The quorum sensing system of P. aeruginosa regulates the production of various factors of extracellular pathogenicity and the previously mentioned formation and maturation of biofilm. This control is exerted through 3 autoinducer molecules expressed by the same number of quorum sensing systems. The molecules are: (a) N-3-oxododecanoyl homoserine lactone (3OC12-HSL); (b) n-butyryl homoserine lactone (C4-HSL); and (c) 2-heptil-3-hidroxil-4-quinolone, also known as Pseudomonas quinolone signal, o PQS.25,26 In addition to being autoinducer molecules dependent on cell density for regulating pathogenicity factors, they also have direct effects on the cells of the host and its immune system.
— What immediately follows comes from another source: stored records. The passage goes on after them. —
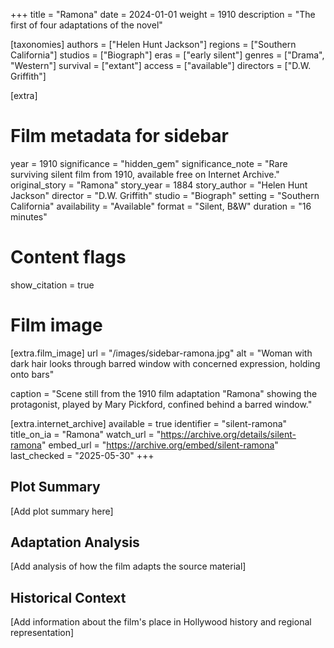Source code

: +++
title = "Ramona"
date = 2024-01-01
weight = 1910
description = "The first of four adaptations of the novel"

[taxonomies]
authors = ["Helen Hunt Jackson"]
regions = ["Southern California"]
studios = ["Biograph"]
eras = ["early silent"]
genres = ["Drama", "Western"]
survival = ["extant"]
access = ["available"]
directors = ["D.W. Griffith"]

[extra]
# Film metadata for sidebar
year = 1910
significance = "hidden_gem"
significance_note = "Rare surviving silent film from 1910, available free on Internet Archive."
original_story = "Ramona"
story_year = 1884
story_author = "Helen Hunt Jackson"
director = "D.W. Griffith"
studio = "Biograph"
setting = "Southern California"
availability = "Available"
format = "Silent, B&W"
duration = "16 minutes"

# Content flags
show_citation = true

# Film image
[extra.film_image]
url = "/images/sidebar-ramona.jpg"
alt = "Woman with dark hair looks through barred window with concerned expression, holding onto bars"

caption = "Scene still from the 1910 film adaptation \"Ramona\" showing the protagonist, played by Mary Pickford, confined behind a barred window."


[extra.internet_archive]
available = true
identifier = "silent-ramona"
title_on_ia = "Ramona"
watch_url = "https://archive.org/details/silent-ramona"
embed_url = "https://archive.org/embed/silent-ramona"
last_checked = "2025-05-30"
+++

## Plot Summary

[Add plot summary here]

## Adaptation Analysis

[Add analysis of how the film adapts the source material]

## Historical Context

[Add information about the film's place in Hollywood history and regional representation]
For example, 3OC12-HSL induces the secretion of proinflammatory cytokines such as IL-8 in human bronchial epithelial cells, and induces the production of COX-2. IL-8 induces cell apoptosis, and interestingly also appears to be high in COPD patients who smoke.25,27 3OC12-HSL directly induces apoptosis in macrophages and neutrophils, inhibits lymphocyte proliferation, downregulates the production of TNF-α, IL-12 and the stimulus that induces the transcription factor NF-κB to regulate the immune response is specifically repressed.25,28,29 As for PQS, it is known to affect the formation of biofilm, regulate excreted pathogenicity factors (elastase, pyocyanin and lectin) and downregulate NF-κB in murine respiratory infection models.30

These genetic signals, chemical markers, biofilms, evidence of bacterial quorum sensing, etc. are all examples of an entire world of communication between these microorganisms, which lead us to contemplate the importance of their “social” actions. These factors are currently all receiving much scientific attention, and numerous publications have reported on these matters, especially those that come from a group of researchers from such diverse settings as engineering and mathematics, at the University of Tel-Aviv.31,32

In the 21st century, while the famous medical journal The New England Journal of Medicine celebrates its 200th anniversary and has dedicated a magnificent review to infectious diseases,33 a commendable objective is to understand the keys to bacterial communication and to make sure that this uneven fight between humans and the microscopic world leans in favor of the former. After all, interfering with the communication systems of the enemy has been a war strategy since bygone days.34 And in order to interfere, one must understand, and in order to understand, one must analyze. It is our hope that, in this instance, the systems created by man for analyzing social communication are also useful in this exciting bacterial world and, particularly, become part of the prevention and the cure of infectious diseases.